Et d’ajouter : « Les cours d’appel doivent être en mesure de dire qu’elles ont des doutes. Et si c’est le cas, elles doivent pouvoir annuler les verdicts de culpabilité. »
Me Roach souligne que la Commission n’aura aucun pouvoir de révision des peines ni d’accès légal aux renseignements auxquels pourraient s’appliquer les revendications de secret professionnel de l’avocat.
Il ajoute que cela pourrait devenir problématique avec le temps.
« Essentiellement, la Commission a le même pouvoir qu’une commission d’enquête publique; il pourrait donc y avoir des revendications de secret professionnel. La commission du Royaume-Uni a accès aux renseignements pouvant faire l’objet de telles revendications, mais la loi canadienne ne s’exprime pas sur le sujet. »

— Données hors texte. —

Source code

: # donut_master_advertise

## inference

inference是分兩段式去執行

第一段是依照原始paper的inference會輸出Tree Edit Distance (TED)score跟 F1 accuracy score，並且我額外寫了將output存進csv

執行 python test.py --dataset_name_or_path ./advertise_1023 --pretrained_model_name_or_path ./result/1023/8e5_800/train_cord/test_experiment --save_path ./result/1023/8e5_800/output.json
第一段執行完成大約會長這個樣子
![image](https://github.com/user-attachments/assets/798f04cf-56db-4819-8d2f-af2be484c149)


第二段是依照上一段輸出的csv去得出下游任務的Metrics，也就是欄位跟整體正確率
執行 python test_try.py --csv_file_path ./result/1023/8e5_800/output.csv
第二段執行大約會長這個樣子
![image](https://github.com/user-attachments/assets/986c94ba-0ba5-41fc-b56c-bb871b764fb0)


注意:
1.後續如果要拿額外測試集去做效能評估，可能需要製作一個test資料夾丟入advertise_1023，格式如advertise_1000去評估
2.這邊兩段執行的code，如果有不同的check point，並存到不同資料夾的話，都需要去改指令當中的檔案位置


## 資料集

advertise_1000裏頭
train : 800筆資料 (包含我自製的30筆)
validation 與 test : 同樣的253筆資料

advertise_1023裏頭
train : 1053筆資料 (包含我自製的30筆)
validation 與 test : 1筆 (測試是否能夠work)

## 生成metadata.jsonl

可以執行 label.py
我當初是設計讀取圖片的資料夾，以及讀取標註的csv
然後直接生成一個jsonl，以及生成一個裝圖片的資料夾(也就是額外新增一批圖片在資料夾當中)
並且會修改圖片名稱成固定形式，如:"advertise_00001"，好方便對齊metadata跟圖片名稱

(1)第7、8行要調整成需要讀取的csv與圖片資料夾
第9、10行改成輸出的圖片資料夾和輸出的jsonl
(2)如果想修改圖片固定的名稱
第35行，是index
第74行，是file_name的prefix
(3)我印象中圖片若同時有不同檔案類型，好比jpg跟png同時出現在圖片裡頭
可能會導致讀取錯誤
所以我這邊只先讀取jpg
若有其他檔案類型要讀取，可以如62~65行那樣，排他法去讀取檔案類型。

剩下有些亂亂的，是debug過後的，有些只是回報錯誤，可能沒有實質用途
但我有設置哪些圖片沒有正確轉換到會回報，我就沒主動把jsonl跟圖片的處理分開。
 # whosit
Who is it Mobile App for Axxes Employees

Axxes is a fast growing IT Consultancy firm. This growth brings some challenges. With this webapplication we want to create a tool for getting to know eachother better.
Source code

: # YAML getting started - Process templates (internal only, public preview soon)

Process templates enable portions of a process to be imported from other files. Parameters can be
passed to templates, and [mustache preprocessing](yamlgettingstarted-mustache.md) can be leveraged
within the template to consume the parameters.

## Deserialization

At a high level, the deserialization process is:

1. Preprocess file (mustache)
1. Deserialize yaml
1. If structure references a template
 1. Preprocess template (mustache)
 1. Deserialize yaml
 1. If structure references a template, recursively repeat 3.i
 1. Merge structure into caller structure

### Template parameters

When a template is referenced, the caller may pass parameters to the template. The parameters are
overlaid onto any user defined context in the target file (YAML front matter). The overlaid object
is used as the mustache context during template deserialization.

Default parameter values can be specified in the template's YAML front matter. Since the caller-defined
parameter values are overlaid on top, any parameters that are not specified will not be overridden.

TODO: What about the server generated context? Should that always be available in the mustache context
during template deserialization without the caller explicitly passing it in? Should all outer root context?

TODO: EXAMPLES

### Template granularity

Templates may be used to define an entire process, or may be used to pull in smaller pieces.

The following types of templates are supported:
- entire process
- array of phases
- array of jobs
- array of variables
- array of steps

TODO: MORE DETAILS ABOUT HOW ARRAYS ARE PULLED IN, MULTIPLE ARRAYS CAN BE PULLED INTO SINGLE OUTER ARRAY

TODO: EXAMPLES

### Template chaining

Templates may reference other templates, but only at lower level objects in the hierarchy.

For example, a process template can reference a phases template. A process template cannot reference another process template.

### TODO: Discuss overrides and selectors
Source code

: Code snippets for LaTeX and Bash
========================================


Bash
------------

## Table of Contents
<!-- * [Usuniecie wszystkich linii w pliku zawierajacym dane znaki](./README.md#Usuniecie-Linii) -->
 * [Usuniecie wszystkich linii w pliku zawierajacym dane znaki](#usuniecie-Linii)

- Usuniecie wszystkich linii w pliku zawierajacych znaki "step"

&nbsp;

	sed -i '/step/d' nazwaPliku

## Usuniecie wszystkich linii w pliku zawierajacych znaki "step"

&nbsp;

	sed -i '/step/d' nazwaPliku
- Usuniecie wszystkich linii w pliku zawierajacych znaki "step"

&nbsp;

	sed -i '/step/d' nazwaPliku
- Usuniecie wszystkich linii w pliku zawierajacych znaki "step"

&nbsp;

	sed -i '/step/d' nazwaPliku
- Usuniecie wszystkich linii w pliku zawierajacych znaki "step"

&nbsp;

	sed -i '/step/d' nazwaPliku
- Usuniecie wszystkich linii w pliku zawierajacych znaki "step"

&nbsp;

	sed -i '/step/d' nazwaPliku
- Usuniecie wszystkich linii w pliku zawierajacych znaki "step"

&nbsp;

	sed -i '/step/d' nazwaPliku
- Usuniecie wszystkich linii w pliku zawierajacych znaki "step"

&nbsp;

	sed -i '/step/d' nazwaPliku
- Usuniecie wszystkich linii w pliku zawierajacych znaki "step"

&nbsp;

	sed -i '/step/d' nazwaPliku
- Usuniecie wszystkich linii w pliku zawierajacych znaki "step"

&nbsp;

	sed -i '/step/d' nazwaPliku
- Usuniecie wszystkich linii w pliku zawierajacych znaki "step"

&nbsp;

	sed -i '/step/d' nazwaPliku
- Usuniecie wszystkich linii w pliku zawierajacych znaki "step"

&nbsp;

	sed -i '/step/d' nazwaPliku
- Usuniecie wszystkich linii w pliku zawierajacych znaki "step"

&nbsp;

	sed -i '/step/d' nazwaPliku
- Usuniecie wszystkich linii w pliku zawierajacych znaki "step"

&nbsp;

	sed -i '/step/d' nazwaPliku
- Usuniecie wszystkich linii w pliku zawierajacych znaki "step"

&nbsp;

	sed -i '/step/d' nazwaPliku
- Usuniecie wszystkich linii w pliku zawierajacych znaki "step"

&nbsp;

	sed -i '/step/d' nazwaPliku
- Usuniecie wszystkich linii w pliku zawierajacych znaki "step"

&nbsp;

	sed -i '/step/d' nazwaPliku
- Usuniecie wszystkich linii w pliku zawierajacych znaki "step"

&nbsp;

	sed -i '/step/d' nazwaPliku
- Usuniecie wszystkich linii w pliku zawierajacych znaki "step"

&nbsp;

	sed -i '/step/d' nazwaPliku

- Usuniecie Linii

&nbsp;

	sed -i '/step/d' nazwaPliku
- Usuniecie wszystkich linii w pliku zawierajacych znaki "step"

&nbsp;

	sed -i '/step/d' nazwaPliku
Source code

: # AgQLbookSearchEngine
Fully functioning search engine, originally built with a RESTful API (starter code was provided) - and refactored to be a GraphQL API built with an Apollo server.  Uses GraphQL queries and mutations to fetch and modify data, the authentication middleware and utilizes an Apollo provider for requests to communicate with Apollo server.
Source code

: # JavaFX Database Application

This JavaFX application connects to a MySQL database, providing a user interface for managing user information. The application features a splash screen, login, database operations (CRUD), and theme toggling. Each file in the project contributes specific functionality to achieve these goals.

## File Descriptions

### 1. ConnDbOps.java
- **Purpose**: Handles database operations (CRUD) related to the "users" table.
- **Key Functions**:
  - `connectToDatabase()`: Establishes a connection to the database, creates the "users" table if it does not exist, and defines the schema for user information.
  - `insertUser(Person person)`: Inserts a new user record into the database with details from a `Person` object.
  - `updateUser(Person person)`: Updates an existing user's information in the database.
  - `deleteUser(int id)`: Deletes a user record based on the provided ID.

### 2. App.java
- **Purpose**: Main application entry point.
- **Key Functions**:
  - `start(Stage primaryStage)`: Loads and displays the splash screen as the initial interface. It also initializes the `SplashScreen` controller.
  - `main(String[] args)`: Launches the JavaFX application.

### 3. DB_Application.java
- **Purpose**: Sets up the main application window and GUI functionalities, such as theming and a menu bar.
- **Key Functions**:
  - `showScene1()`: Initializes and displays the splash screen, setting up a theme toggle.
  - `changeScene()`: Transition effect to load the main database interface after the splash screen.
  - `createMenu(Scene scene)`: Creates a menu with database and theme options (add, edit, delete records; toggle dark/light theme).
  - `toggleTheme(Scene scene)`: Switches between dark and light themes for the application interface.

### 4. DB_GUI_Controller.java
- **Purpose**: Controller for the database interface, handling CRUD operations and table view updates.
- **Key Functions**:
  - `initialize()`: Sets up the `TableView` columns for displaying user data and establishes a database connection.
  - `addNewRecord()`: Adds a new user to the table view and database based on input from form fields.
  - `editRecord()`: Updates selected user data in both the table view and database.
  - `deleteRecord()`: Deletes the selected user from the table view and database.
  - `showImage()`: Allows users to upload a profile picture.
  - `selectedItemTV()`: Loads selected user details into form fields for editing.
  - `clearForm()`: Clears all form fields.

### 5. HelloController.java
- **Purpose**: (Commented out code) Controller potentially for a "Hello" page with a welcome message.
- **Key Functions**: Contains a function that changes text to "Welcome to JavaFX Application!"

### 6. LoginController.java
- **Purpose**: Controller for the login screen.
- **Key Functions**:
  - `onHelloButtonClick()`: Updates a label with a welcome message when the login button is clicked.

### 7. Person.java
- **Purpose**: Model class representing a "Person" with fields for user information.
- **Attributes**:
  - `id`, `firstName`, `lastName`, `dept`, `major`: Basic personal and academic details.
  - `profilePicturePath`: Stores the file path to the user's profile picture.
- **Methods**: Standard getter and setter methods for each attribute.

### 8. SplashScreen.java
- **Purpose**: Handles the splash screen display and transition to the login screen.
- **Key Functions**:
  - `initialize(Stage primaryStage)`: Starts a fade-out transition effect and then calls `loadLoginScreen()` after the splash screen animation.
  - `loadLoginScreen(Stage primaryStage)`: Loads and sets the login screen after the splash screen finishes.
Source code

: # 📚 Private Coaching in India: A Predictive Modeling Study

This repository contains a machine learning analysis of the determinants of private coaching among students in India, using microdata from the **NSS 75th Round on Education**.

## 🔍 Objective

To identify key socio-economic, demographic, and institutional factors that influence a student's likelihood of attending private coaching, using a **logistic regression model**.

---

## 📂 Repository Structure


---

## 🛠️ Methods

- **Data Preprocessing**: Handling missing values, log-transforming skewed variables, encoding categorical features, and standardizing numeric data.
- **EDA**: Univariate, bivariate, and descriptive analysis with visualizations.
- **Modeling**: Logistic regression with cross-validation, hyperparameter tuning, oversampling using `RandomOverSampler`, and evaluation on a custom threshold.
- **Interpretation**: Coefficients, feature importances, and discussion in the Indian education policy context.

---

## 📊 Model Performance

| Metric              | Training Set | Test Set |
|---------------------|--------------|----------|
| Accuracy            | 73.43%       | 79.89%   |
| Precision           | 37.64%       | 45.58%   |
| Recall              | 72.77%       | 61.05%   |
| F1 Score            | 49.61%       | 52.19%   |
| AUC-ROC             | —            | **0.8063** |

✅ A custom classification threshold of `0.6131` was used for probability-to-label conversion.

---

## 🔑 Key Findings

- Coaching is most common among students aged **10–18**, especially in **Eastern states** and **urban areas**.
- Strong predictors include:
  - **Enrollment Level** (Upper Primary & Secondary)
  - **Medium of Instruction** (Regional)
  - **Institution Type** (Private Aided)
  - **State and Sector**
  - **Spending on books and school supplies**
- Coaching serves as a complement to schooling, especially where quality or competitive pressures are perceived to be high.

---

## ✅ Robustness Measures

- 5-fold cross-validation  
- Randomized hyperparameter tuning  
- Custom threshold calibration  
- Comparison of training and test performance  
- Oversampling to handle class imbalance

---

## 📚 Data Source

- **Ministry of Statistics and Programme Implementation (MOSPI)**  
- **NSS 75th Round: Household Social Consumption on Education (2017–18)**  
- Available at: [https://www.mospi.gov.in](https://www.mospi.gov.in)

La sénatrice Pate soutient également que la Commission devrait être composée d’un nombre fixe de commissaires autochtones et noirs pour comprendre le contexte raciste entourant tant de condamnations injustifiées.
Toutes ces critiques sont légitimes selon Me Lockyer, mais omettent de tenir compte de l’effet transformateur que pourrait avoir le travail de la Commission sur le système de justice en éduquant le public sur le caractère fréquent des condamnations injustifiées.
Le projet de loi C-40 mandate la Commission de proposer des changements de politiques et de publier des rapports annuels sur son travail, y compris des données démographiques. Avec la publicité générée par la révision de verdicts, la pression pourrait s’intensifier pour qu’il y ait des réformes juridiques diminuant le risque de condamnation injustifiée.
Toujours selon Me Lockyer, les gens ont tendance à présumer que si une personne passe par le processus d’appel, elle ne peut pas être condamnée à tort.
« Mais ça arrive; David Milgaard est passé par le système d’appel et il n’a quand même pas obtenu justice. »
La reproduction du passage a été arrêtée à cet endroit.